El premier francés afirmó que llevará la batalla por la ley de empleo «hasta el final»

Clarín

Fue durante una conferencia de prensa en París, mientras miles de estudiantes cortaban calles y accesos a aeropuertos en la capital y otras ciudades. También negó los rumores que hablaban de su posible renuncia.
El primer ministro francés, Dominique de Villepin, prometió hoy luchar "hasta el final" y sugirió que no renunciará ante la crisis nacional desatada por su polémica ley de empleo juvenil, en coincidencia con otra jornada de protestas en toda Francia.

Los comentarios del premier fueron formulados en conferencia de prensa en París, mientras miles de estudiantes opositores a su Contrato de Primer Empleo (CPE) cortaban calles, vías y accesos a aeropuertos y a un puerto en la capital y en las ciudades de Toulouse y Marsella, al sur, y en Nantes, al oeste, entre otras.

Varios cientos de jóvenes bloquearon la autopista que conduce al aeropuerto de Orly, al sur de París, aunque no se informó de retrasos de vuelos, mientras que otros tantos manifestantes cortaron las vías en tres estaciones de trenes en la capital.
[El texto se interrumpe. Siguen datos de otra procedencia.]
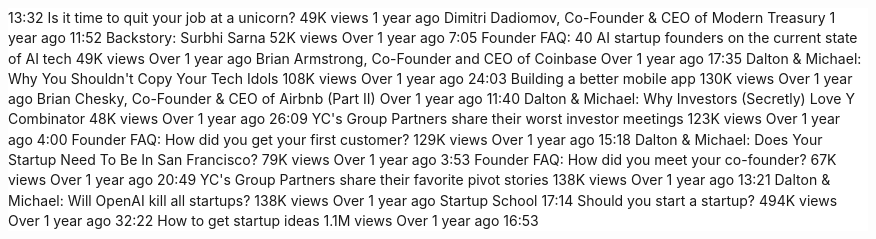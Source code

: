 13:32
Is it time to quit your job at a unicorn?
49K views
1 year ago
Dimitri Dadiomov, Co-Founder & CEO of Modern Treasury
1 year ago
11:52
Backstory: Surbhi Sarna
52K views
Over 1 year ago
7:05
Founder FAQ: 40 AI startup founders on the current state of AI tech
49K views
Over 1 year ago
Brian Armstrong, Co-Founder and CEO of Coinbase
Over 1 year ago
17:35
Dalton & Michael: Why You Shouldn't Copy Your Tech Idols
108K views
Over 1 year ago
24:03
Building a better mobile app
130K views
Over 1 year ago
Brian Chesky, Co-Founder & CEO of Airbnb (Part II)
Over 1 year ago
11:40
Dalton & Michael: Why Investors (Secretly) Love Y Combinator
48K views
Over 1 year ago
26:09
YC's Group Partners share their worst investor meetings
123K views
Over 1 year ago
4:00
Founder FAQ: How did you get your first customer?
129K views
Over 1 year ago
15:18
Dalton & Michael: Does Your Startup Need To Be In San Francisco?
79K views
Over 1 year ago
3:53
Founder FAQ: How did you meet your co-founder?
67K views
Over 1 year ago
20:49
YC's Group Partners share their favorite pivot stories
138K views
Over 1 year ago
13:21
Dalton & Michael: Will OpenAI kill all startups?
138K views
Over 1 year ago
Startup School
17:14
Should you start a startup?
494K views
Over 1 year ago
32:22
How to get startup ideas
1.1M views
Over 1 year ago
16:53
En Toulouse, un grupo de manifestantes bloqueó los accesos a dos fábricas de los aviones Airbus, mientras que otros opositores al CPE cortaron accesos al puerto industrial de Boulogne-sur-Mer, en el norte de Francia.

También hubo piquetes de estudiantes que paralizaron el tránsito en la autopista que va de Lyon a Marsella, en la costa mediterránea, así como otros bloqueos de rutas similares en las ciduades de Nantes, Rennes y Lorient, en el oeste, Limoges, en el centro, y en Nancy, al este.

Consultado en la rueda de prensa sobre si pensaba renunciar ante el virtual estado de rebelión en gran parte de la sociedad, Villepin dijo que tenía una tarea que concluir en el gobierno. "El presidente me confió una misión: conducir la batalla para lograr empleos, para responder a las preocupaciones de nuestros compatriotas", dijo Villepin.

"Y esta batalla la daré hasta el final", agregó. La autoridad de Villepin sufrió gran menoscabo tras casi dos meses de manifestaciones contra su CPE, y su posición en el gobierno se debilitó luego de que el presidente Jacques Chirac pidió realizar cambios en la norma antes de que se aplique.

Además, el manejo de las negociaciones con los sindicatos para concretar esos cambios fue encargado al ministro del Interior y líder del gobernante partido conservador Unión del Movimiento Popular (UMP), Nicolas Sarkozy, un rival de Villepin.

"Abrimos un período de diálogo, sin precondiciones, sin e tabúes. Mi prioridad inmediata por supuesto es calmar la situación. Es tiempo de salir de esta crisis", señaló el premier. Los sindicatos, fortalecidos por las masivas marchas de millones de personas en las últimas semanas y actualmente en negociaciones con el gobierno, dieron plazo al Ejecutivo hasta el próximo 17 de abril para retirar el CPE.